## Requirement
Word for word, restate the records that come next, omitting the images.

## Task data
-- Opening Marker --
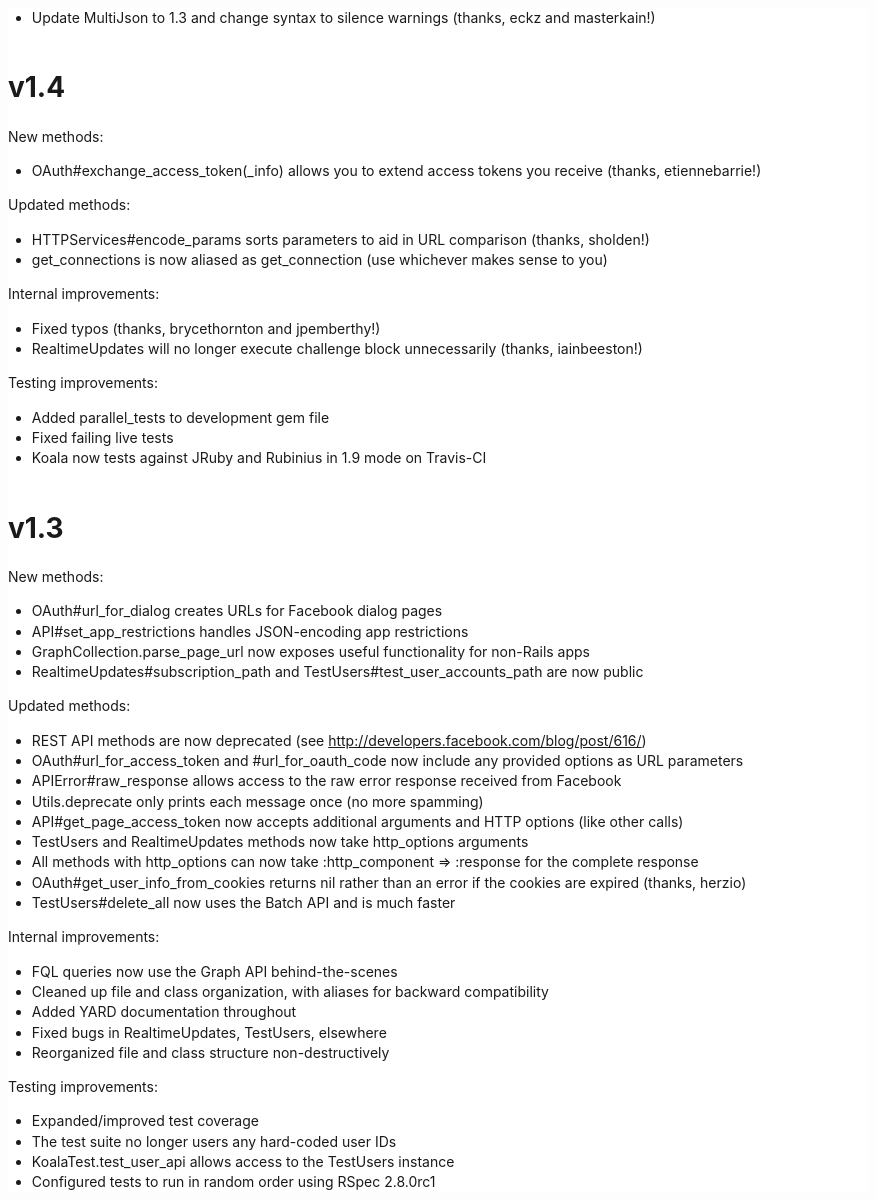 * Update MultiJson to 1.3 and change syntax to silence warnings (thanks, eckz and masterkain!)

v1.4
====

New methods:
* OAuth#exchange_access_token(_info) allows you to extend access tokens you receive (thanks, etiennebarrie!)

Updated methods:
* HTTPServices#encode_params sorts parameters to aid in URL comparison (thanks, sholden!)
* get_connections is now aliased as get_connection (use whichever makes sense to you)

Internal improvements:
* Fixed typos (thanks, brycethornton and jpemberthy!)
* RealtimeUpdates will no longer execute challenge block unnecessarily (thanks, iainbeeston!)

Testing improvements:
* Added parallel_tests to development gem file
* Fixed failing live tests
* Koala now tests against JRuby and Rubinius in 1.9 mode on Travis-CI

v1.3
====

New methods:
* OAuth#url_for_dialog creates URLs for Facebook dialog pages
* API#set_app_restrictions handles JSON-encoding app restrictions
* GraphCollection.parse_page_url now exposes useful functionality for non-Rails apps
* RealtimeUpdates#subscription_path and TestUsers#test_user_accounts_path are now public

Updated methods:
* REST API methods are now deprecated (see http://developers.facebook.com/blog/post/616/)
* OAuth#url_for_access_token and #url_for_oauth_code now include any provided options as URL parameters
* APIError#raw_response allows access to the raw error response received from Facebook
* Utils.deprecate only prints each message once (no more spamming)
* API#get_page_access_token now accepts additional arguments and HTTP options (like other calls)
* TestUsers and RealtimeUpdates methods now take http_options arguments
* All methods with http_options can now take :http_component => :response for the complete response
* OAuth#get_user_info_from_cookies returns nil rather than an error if the cookies are expired (thanks, herzio)
* TestUsers#delete_all now uses the Batch API and is much faster

Internal improvements:
* FQL queries now use the Graph API behind-the-scenes
* Cleaned up file and class organization, with aliases for backward compatibility
* Added YARD documentation throughout
* Fixed bugs in RealtimeUpdates, TestUsers, elsewhere
* Reorganized file and class structure non-destructively

Testing improvements:
* Expanded/improved test coverage
* The test suite no longer users any hard-coded user IDs
* KoalaTest.test_user_api allows access to the TestUsers instance
* Configured tests to run in random order using RSpec 2.8.0rc1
-- Closing Marker --
## Solution to this task
 * Update MultiJson to 1.3 and change syntax to silence warnings (thanks, eckz and masterkain!)

v1.4
====

New methods:
* OAuth#exchange_access_token(_info) allows you to extend access tokens you receive (thanks, etiennebarrie!)

Updated methods:
* HTTPServices#encode_params sorts parameters to aid in URL comparison (thanks, sholden!)
* get_connections is now aliased as get_connection (use whichever makes sense to you)

Internal improvements:
* Fixed typos (thanks, brycethornton and jpemberthy!)
* RealtimeUpdates will no longer execute challenge block unnecessarily (thanks, iainbeeston!)

Testing improvements:
* Added parallel_tests to development gem file
* Fixed failing live tests
* Koala now tests against JRuby and Rubinius in 1.9 mode on Travis-CI

v1.3
====

New methods:
* OAuth#url_for_dialog creates URLs for Facebook dialog pages
* API#set_app_restrictions handles JSON-encoding app restrictions
* GraphCollection.parse_page_url now exposes useful functionality for non-Rails apps
* RealtimeUpdates#subscription_path and TestUsers#test_user_accounts_path are now public

Updated methods:
* REST API methods are now deprecated (see http://developers.facebook.com/blog/post/616/)
* OAuth#url_for_access_token and #url_for_oauth_code now include any provided options as URL parameters
* APIError#raw_response allows access to the raw error response received from Facebook
* Utils.deprecate only prints each message once (no more spamming)
* API#get_page_access_token now accepts additional arguments and HTTP options (like other calls)
* TestUsers and RealtimeUpdates methods now take http_options arguments
* All methods with http_options can now take :http_component => :response for the complete response
* OAuth#get_user_info_from_cookies returns nil rather than an error if the cookies are expired (thanks, herzio)
* TestUsers#delete_all now uses the Batch API and is much faster

Internal improvements:
* FQL queries now use the Graph API behind-the-scenes
* Cleaned up file and class organization, with aliases for backward compatibility
* Added YARD documentation throughout
* Fixed bugs in RealtimeUpdates, TestUsers, elsewhere
* Reorganized file and class structure non-destructively

Testing improvements:
* Expanded/improved test coverage
* The test suite no longer users any hard-coded user IDs
* KoalaTest.test_user_api allows access to the TestUsers instance
* Configured tests to run in random order using RSpec 2.8.0rc1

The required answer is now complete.